Dans ce foisonnement, fallait-il alors y ajouter encore un nouveau concept, celui de ville low-tech ? On pourrait légitimement en douter. D’abord parce que le concept de low-tech, même s’il s’ancre dans une histoire des idées et des pratiques déjà ancienne a minima la fin des années 1960. Cependant, on pourrait faire remonter la filiation intellectuelle plus loin…
Même appliqué à des objets simples, la définition n’est pas évidente, dans la mesure où la plupart des objets sont construits avec des matériaux et/ou des composants qui convoquent tout un système hyper industriel et généralement très high tech : un clou, une plaque de tôle, un tissu, même une planche de bois sortent d’usines mécanisées et partiellement automatisées, dont les équipements requièrent eux-mêmes d’autres usines de pointe, etc.
Il est certainement plus prudent de parler de démarche low tech, alliant sobriété à la source, conception la plus simple possible et écologique possible, et discernement dans l’usage des technologies employées.

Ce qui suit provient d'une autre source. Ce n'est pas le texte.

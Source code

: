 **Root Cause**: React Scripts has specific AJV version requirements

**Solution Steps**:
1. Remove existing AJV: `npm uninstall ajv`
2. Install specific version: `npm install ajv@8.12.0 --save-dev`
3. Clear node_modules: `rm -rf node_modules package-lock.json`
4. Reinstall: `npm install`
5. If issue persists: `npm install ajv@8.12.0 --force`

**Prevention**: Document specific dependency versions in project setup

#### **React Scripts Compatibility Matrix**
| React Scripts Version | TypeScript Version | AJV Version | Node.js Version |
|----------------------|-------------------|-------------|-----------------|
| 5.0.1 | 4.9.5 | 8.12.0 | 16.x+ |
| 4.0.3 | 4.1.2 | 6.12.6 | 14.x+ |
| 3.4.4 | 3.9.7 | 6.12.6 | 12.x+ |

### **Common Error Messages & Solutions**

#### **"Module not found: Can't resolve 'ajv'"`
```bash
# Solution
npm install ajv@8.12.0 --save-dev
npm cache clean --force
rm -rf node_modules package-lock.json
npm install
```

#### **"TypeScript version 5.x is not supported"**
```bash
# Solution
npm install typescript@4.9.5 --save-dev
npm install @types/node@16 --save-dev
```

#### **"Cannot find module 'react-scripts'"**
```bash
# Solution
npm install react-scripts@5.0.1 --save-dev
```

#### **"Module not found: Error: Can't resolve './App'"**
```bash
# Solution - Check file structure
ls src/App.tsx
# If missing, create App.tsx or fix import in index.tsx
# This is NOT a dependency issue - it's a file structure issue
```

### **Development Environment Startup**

Ensuite parce que la ville, de prime abord, a bien d’autres chats à fouetter que les low-tech. Devant affronter les changements à venir (reterritorialisation de certaines fonctions productives et logistiques, nouveaux usages et modes de consommation, adaptation au changement climatique…) tout en subissant certains errements tragiques du passé, ne sachant plus bien sur quel pied danser à propos de la densification.
C’est un temps vu comme la solution écologique, celle-ci n’a pas empêché l’étalement urbain et apporte bien d’autres contraintes de métabolisme, de résilience et de mobilité contrainte. On subit alors l’injonction du monde d’avant à la métropolisation, à l’atteinte d’une taille critique dans la compétitivité mondiale, à l’attractivité territoriale, etc., en même temps que la nouvelle nécessité (évidente !) de stopper une artificialisation devenue insoutenable… sans parler des recompositions post crise sanitaire, entre désir de nature (ou de jardin du moins), télétravail et tourisme en berne… n’en jetez plus.
Et pourtant ! Nous avons pris un immense plaisir à décortiquer les concepts, les comparer, les torturer, les projeter, à réfléchir à ce que pourrait impliquer cette idée de ville low-tech, dans son fonctionnement, son organisation, ses choix structurants, ses mécanismes, aux différentes échelles.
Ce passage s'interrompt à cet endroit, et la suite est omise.